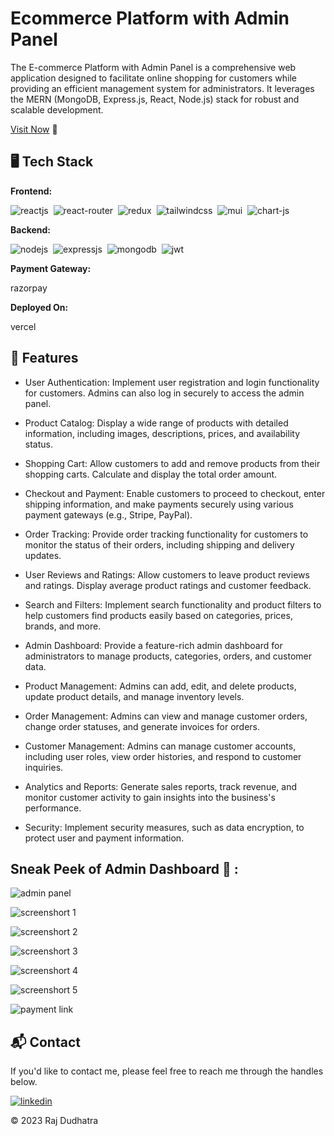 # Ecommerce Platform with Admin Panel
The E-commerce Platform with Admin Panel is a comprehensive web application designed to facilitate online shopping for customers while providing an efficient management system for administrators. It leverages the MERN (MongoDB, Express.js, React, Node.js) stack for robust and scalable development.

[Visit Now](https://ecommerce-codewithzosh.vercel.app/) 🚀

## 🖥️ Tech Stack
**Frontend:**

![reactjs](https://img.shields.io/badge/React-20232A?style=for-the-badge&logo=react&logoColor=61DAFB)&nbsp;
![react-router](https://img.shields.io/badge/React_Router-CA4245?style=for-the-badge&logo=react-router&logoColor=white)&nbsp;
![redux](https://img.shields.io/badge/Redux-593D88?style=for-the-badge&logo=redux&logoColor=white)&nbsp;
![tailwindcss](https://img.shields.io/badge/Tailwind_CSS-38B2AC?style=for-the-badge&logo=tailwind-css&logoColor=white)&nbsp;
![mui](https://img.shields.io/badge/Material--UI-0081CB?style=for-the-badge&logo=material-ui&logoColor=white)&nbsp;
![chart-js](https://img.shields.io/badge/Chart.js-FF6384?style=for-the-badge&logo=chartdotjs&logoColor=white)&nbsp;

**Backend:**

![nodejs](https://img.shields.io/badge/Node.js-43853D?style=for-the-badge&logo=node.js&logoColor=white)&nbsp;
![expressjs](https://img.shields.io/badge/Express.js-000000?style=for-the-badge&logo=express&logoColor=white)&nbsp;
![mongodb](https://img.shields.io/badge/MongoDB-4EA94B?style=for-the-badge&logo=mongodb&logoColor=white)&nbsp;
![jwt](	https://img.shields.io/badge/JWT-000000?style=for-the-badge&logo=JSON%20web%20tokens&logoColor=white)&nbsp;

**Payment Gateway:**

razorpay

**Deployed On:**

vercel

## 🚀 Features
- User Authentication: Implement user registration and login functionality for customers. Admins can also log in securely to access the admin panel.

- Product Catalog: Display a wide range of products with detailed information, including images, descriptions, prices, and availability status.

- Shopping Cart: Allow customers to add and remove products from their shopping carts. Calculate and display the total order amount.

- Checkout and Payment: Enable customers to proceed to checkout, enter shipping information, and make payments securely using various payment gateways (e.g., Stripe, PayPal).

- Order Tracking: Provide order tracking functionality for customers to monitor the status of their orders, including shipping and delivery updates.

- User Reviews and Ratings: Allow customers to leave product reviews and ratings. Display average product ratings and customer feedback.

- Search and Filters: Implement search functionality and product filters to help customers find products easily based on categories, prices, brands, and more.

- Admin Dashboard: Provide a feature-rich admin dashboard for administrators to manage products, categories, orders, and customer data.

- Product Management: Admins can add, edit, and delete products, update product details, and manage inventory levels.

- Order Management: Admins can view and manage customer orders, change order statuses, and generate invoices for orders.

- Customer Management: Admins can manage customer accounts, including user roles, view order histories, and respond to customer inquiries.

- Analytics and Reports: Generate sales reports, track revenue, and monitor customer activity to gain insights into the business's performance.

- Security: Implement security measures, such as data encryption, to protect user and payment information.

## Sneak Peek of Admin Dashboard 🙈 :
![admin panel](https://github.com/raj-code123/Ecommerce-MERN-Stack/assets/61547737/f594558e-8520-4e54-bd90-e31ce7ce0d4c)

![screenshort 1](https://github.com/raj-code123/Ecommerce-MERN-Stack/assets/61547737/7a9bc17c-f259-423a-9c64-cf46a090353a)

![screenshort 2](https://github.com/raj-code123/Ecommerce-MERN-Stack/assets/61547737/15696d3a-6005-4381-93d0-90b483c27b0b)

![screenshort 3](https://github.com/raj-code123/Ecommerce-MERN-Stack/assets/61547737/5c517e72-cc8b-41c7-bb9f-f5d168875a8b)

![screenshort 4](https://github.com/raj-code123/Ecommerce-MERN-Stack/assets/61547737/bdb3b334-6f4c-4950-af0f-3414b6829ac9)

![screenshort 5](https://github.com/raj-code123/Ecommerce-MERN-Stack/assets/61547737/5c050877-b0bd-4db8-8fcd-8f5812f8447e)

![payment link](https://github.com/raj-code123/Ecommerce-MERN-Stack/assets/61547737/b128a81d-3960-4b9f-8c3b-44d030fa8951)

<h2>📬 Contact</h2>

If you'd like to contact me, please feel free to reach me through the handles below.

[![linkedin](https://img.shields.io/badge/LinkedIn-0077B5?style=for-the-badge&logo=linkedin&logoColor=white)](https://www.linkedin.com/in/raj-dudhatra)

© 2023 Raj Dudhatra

---

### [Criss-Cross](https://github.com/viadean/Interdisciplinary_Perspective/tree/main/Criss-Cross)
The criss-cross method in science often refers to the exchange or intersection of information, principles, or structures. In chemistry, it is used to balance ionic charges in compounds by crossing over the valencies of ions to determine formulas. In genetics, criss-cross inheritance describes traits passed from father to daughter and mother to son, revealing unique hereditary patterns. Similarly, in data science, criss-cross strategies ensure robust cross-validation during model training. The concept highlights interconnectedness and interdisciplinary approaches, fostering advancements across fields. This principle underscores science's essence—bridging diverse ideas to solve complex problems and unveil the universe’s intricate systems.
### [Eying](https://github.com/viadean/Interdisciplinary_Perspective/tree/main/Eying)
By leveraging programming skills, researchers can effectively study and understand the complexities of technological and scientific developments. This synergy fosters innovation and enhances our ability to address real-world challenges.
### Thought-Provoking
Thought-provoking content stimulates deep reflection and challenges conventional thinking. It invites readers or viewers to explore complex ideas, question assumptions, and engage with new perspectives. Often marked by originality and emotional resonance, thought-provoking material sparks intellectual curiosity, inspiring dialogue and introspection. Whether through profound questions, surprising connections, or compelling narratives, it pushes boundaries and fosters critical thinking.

...

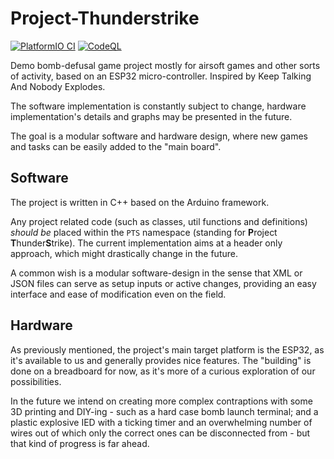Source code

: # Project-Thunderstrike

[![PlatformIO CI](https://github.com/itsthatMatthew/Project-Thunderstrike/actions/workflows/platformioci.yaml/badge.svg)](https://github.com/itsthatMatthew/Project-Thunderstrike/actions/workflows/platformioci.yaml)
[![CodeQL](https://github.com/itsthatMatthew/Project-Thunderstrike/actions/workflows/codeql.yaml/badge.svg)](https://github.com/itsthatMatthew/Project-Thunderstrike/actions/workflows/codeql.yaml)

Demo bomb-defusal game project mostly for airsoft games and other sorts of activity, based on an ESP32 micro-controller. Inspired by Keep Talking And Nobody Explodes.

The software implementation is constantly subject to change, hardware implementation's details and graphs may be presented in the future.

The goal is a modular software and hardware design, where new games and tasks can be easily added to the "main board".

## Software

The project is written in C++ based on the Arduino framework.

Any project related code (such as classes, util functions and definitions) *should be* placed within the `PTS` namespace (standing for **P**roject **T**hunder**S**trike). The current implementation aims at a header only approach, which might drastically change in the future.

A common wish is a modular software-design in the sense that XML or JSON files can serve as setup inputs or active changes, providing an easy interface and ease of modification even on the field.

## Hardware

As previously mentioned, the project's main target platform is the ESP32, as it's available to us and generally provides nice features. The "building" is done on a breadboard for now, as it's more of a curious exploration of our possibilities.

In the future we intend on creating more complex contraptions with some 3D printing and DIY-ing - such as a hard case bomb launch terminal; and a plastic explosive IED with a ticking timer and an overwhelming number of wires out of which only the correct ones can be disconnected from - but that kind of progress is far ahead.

What the task requires »
Report every line in the listing that holds the word "Thought".

Completed task »
### Thought-Provoking
Thought-provoking content stimulates deep reflection and challenges conventional thinking. It invites readers or viewers to explore complex ideas, question assumptions, and engage with new perspectives. Often marked by originality and emotional resonance, thought-provoking material sparks intellectual curiosity, inspiring dialogue and introspection. Whether through profound questions, surprising connections, or compelling narratives, it pushes boundaries and fosters critical thinking.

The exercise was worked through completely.